=== How to complete this task ===
Read through the data, and wherever a line holds the word "leancloud", write that line out.

=== Data listing ===
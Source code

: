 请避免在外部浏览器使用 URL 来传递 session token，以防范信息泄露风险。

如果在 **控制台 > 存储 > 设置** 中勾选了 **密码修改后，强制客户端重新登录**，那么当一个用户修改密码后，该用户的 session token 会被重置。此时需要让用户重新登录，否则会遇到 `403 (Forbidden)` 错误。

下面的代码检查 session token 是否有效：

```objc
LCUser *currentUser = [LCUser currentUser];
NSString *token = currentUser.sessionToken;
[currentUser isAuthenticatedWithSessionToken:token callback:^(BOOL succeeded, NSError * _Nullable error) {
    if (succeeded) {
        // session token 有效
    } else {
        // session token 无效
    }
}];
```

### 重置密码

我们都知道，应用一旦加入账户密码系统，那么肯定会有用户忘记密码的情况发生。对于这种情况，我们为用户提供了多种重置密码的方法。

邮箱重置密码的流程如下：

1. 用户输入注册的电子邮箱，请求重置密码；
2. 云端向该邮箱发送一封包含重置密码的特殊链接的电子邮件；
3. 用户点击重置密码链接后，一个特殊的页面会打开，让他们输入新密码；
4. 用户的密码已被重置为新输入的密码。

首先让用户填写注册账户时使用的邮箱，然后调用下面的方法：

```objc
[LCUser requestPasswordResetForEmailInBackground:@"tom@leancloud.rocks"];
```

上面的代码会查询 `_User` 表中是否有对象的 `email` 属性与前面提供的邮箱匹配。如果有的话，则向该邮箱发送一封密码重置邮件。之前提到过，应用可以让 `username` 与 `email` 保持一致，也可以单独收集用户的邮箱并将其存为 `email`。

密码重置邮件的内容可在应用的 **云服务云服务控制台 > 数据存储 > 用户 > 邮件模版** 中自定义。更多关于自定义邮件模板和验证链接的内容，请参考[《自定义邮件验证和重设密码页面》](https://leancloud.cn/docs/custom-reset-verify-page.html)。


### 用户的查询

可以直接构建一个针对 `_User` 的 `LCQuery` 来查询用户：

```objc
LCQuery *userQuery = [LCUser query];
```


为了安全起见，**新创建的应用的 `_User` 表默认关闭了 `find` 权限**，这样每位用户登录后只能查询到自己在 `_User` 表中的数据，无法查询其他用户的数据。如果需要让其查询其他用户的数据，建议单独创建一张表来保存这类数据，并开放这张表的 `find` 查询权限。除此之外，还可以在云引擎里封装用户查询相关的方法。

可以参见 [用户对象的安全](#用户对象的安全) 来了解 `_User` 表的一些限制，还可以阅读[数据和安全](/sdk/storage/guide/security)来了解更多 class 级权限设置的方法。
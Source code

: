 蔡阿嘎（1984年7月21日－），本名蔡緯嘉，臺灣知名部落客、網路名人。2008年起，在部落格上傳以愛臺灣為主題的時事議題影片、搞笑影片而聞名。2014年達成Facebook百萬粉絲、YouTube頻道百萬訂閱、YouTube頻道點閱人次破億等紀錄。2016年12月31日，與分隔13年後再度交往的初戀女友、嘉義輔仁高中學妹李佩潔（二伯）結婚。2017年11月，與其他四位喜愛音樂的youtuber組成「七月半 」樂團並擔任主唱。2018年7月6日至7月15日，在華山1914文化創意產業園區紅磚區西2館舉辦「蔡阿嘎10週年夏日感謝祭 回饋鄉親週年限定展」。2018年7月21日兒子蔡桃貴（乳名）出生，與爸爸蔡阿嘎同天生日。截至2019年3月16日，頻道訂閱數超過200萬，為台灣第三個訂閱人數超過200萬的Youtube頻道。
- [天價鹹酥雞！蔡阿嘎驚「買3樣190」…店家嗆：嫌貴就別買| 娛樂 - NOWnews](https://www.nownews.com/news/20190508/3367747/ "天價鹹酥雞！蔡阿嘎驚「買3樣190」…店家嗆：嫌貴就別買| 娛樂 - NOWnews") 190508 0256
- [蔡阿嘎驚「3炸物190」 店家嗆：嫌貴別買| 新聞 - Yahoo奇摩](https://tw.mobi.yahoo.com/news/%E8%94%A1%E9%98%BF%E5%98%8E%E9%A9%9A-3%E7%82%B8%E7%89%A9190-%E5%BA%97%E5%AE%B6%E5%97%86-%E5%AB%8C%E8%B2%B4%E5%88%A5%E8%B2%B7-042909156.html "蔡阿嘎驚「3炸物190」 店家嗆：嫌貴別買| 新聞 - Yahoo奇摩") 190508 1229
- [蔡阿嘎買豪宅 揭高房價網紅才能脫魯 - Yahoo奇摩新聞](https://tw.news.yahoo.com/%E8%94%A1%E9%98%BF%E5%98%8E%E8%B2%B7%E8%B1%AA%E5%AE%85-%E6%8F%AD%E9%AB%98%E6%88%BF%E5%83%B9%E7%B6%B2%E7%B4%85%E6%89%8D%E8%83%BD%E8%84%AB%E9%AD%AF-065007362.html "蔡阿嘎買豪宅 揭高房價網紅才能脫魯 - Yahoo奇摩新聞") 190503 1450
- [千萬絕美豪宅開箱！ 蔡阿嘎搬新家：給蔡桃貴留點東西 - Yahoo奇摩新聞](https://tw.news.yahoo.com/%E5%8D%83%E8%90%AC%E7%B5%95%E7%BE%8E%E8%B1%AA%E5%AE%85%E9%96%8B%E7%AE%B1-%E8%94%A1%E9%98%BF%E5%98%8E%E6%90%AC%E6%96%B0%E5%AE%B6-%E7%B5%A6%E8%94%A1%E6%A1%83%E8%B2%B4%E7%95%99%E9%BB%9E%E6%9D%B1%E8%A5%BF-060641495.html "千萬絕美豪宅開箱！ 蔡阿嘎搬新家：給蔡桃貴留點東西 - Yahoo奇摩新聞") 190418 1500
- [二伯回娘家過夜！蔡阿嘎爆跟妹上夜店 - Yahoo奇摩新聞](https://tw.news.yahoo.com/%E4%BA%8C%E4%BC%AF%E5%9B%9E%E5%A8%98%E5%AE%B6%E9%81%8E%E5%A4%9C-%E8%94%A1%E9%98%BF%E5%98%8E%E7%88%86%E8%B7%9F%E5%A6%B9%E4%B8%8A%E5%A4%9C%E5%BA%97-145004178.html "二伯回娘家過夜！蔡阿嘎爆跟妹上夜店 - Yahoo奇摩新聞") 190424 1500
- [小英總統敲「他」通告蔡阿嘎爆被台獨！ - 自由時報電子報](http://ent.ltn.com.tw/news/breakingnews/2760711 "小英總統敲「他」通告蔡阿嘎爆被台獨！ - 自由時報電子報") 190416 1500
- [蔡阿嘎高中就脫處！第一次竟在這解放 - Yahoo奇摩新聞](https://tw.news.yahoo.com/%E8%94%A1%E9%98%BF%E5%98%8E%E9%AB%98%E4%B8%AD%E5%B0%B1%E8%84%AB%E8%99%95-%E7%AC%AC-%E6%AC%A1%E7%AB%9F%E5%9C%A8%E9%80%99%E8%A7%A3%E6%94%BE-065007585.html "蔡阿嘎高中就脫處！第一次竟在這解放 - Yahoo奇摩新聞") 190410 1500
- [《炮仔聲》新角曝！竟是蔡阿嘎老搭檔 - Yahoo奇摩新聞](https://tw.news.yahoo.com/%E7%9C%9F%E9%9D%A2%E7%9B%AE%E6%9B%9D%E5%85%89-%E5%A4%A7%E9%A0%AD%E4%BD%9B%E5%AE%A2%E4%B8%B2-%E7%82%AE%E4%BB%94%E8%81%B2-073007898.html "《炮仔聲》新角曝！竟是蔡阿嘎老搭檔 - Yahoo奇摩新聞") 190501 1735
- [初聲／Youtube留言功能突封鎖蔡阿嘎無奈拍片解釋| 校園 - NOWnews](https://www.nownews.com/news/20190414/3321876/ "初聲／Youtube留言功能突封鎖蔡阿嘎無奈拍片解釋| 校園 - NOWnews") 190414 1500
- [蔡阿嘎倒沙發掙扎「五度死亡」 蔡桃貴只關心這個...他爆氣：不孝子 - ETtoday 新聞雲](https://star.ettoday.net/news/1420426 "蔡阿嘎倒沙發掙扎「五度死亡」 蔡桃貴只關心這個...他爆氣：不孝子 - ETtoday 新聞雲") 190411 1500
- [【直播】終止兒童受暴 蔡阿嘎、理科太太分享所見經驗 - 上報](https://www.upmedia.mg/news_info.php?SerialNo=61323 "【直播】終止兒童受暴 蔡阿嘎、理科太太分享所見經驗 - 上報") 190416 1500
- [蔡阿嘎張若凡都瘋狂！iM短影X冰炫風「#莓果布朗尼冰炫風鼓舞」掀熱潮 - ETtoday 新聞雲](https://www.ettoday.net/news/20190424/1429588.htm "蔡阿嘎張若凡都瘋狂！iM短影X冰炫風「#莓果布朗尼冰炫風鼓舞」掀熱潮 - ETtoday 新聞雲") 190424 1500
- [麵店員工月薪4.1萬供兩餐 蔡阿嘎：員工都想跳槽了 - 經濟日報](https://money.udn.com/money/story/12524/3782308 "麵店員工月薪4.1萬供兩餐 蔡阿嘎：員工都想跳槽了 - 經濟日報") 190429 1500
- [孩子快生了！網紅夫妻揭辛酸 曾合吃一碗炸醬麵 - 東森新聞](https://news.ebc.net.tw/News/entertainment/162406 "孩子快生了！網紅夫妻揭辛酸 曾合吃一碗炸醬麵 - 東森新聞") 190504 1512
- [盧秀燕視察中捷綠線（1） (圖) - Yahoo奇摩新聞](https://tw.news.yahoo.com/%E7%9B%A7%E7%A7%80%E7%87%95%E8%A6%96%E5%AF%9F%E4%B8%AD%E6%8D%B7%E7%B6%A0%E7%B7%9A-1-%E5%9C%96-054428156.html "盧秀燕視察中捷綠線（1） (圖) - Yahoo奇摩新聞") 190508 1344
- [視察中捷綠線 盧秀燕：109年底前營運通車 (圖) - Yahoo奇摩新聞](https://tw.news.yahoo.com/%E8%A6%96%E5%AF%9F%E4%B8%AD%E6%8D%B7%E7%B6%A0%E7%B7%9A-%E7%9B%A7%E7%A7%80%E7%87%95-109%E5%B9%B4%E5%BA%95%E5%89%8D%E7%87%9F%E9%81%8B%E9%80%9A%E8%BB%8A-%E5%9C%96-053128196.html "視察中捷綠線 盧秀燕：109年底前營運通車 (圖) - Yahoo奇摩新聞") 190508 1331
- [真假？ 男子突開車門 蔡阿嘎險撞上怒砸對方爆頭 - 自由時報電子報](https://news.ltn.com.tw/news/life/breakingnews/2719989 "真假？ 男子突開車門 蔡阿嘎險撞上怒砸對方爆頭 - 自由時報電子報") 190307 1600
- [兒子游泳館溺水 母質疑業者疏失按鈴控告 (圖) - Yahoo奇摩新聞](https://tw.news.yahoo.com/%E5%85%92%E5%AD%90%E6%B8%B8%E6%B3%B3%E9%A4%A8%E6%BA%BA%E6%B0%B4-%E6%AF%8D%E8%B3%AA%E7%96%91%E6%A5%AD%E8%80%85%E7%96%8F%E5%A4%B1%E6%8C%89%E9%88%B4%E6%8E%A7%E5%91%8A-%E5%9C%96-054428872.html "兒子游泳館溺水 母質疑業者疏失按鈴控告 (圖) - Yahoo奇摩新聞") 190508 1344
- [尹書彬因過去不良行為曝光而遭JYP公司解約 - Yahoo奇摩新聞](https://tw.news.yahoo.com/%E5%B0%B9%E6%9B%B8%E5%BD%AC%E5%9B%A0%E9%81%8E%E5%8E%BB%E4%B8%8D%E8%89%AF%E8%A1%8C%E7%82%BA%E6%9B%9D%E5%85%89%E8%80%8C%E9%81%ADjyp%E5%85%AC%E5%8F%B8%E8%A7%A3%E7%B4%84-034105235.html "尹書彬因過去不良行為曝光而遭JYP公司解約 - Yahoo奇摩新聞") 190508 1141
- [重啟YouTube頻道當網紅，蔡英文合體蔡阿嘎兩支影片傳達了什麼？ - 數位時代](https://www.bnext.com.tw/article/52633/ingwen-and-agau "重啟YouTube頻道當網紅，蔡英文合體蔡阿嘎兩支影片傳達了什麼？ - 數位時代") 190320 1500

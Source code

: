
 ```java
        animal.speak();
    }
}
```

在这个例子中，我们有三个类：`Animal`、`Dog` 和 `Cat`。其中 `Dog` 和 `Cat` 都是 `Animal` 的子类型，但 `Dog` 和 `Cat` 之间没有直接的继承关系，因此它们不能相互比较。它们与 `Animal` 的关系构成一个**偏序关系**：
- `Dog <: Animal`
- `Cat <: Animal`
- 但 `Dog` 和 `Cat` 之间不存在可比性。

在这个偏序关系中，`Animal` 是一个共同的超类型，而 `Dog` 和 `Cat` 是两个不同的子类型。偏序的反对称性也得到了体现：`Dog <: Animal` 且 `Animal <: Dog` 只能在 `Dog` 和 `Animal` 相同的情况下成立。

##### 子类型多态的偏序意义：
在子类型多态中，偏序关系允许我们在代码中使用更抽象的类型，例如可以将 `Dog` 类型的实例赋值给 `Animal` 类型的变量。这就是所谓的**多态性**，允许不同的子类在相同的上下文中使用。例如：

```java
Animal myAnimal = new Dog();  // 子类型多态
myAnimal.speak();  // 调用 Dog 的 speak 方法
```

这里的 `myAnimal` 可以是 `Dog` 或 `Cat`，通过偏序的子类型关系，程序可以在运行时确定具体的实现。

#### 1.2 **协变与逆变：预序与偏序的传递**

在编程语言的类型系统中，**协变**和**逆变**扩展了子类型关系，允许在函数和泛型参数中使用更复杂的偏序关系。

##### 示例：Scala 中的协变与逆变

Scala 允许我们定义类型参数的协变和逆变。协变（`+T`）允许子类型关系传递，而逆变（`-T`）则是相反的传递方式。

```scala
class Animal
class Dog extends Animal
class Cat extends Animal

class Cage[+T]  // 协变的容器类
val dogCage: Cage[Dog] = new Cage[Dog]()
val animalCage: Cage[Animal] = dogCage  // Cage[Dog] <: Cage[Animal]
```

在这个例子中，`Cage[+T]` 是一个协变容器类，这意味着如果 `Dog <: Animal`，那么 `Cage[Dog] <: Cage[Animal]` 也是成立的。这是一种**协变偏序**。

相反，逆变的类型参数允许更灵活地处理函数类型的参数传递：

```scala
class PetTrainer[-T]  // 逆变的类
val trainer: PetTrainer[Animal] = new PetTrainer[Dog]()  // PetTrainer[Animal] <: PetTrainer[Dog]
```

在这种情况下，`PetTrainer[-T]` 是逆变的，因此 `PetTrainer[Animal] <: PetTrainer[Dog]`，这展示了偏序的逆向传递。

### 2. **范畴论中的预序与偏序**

=== Solution to this problem ===
[LCUser requestPasswordResetForEmailInBackground:@"tom@leancloud.rocks"];
密码重置邮件的内容可在应用的 **云服务云服务控制台 > 数据存储 > 用户 > 邮件模版** 中自定义。更多关于自定义邮件模板和验证链接的内容，请参考[《自定义邮件验证和重设密码页面》](https://leancloud.cn/docs/custom-reset-verify-page.html)。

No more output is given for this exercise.